> _DIRECTIONS FOR THIS TASK_
Select from the data all lines with the word "keys".

> _SOURCE RECORDS_
-------

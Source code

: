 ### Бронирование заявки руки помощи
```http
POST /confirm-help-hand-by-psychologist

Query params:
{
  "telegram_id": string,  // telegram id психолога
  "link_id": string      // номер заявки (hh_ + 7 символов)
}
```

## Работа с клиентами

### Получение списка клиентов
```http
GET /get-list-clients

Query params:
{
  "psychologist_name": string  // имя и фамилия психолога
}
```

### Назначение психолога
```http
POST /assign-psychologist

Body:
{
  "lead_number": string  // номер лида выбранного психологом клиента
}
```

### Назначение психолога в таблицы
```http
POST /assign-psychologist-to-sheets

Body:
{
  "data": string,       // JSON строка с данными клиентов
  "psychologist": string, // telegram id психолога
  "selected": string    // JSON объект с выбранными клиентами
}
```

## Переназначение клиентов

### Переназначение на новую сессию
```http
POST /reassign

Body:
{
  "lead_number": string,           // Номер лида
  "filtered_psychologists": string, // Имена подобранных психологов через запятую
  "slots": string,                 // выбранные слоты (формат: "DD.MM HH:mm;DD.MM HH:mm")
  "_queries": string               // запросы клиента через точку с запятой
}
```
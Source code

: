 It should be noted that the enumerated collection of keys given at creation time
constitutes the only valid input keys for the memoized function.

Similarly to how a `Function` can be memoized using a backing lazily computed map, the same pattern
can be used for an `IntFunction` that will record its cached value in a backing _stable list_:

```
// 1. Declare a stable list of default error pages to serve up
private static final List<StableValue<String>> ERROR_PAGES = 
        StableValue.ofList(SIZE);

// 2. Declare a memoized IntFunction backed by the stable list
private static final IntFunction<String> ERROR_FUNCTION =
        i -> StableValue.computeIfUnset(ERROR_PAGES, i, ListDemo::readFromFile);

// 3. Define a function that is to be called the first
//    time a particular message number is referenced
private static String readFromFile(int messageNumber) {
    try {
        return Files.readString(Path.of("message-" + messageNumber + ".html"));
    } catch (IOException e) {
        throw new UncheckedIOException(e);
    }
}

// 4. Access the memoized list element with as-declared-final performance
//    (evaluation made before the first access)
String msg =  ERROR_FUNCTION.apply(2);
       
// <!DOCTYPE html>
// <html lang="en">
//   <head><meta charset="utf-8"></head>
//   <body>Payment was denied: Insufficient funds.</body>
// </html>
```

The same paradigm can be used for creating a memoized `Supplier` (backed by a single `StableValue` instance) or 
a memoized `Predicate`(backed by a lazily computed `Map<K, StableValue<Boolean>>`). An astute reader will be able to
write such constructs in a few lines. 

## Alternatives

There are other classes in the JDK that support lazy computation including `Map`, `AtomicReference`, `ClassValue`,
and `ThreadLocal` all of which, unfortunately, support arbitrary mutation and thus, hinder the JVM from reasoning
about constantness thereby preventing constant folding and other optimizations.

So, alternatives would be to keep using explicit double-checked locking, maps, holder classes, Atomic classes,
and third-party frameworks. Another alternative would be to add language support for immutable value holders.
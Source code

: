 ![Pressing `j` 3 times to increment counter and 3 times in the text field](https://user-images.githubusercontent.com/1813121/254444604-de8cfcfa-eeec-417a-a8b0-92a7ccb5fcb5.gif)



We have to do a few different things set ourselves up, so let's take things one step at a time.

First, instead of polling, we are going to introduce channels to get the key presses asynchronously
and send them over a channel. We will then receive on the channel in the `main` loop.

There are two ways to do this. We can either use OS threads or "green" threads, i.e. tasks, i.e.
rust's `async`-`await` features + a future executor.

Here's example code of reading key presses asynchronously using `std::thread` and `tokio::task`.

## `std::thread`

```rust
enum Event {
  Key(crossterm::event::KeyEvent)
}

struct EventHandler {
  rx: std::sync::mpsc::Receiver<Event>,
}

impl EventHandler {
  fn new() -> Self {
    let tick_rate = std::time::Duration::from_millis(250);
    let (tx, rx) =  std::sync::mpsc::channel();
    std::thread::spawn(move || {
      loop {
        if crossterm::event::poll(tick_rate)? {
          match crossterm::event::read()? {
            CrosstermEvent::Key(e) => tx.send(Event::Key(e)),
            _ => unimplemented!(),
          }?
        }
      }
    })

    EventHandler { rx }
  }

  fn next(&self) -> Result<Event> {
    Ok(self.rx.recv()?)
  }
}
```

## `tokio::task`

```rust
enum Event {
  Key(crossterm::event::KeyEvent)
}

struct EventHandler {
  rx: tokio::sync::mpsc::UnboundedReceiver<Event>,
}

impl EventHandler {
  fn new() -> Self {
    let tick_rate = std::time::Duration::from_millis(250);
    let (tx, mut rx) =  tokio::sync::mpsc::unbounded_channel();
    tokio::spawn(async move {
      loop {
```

-------

> _WRITTEN RESPONSE_
: It should be noted that the enumerated collection of keys given at creation time
constitutes the only valid input keys for the memoized function.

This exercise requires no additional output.